### Task instructions
Your response should be the complete set of records, reproduced exactly.

### Data for this exercise
****
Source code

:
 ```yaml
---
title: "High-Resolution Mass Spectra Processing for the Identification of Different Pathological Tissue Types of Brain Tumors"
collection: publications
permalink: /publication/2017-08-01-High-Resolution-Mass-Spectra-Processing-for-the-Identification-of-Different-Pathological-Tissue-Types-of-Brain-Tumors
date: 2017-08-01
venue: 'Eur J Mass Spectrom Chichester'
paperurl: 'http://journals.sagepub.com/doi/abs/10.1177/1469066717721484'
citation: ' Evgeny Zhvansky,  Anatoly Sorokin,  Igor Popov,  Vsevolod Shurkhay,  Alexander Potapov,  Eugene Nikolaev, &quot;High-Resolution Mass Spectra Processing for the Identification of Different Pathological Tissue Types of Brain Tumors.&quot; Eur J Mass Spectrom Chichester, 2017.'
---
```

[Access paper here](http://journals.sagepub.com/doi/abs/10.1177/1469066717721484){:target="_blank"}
****
### Answer space
Source code

:
 ```yaml
---
title: "High-Resolution Mass Spectra Processing for the Identification of Different Pathological Tissue Types of Brain Tumors"
collection: publications
permalink: /publication/2017-08-01-High-Resolution-Mass-Spectra-Processing-for-the-Identification-of-Different-Pathological-Tissue-Types-of-Brain-Tumors
date: 2017-08-01
venue: 'Eur J Mass Spectrom Chichester'
paperurl: 'http://journals.sagepub.com/doi/abs/10.1177/1469066717721484'
citation: ' Evgeny Zhvansky,  Anatoly Sorokin,  Igor Popov,  Vsevolod Shurkhay,  Alexander Potapov,  Eugene Nikolaev, &quot;High-Resolution Mass Spectra Processing for the Identification of Different Pathological Tissue Types of Brain Tumors.&quot; Eur J Mass Spectrom Chichester, 2017.'
---
```

[Access paper here](http://journals.sagepub.com/doi/abs/10.1177/1469066717721484){:target="_blank"}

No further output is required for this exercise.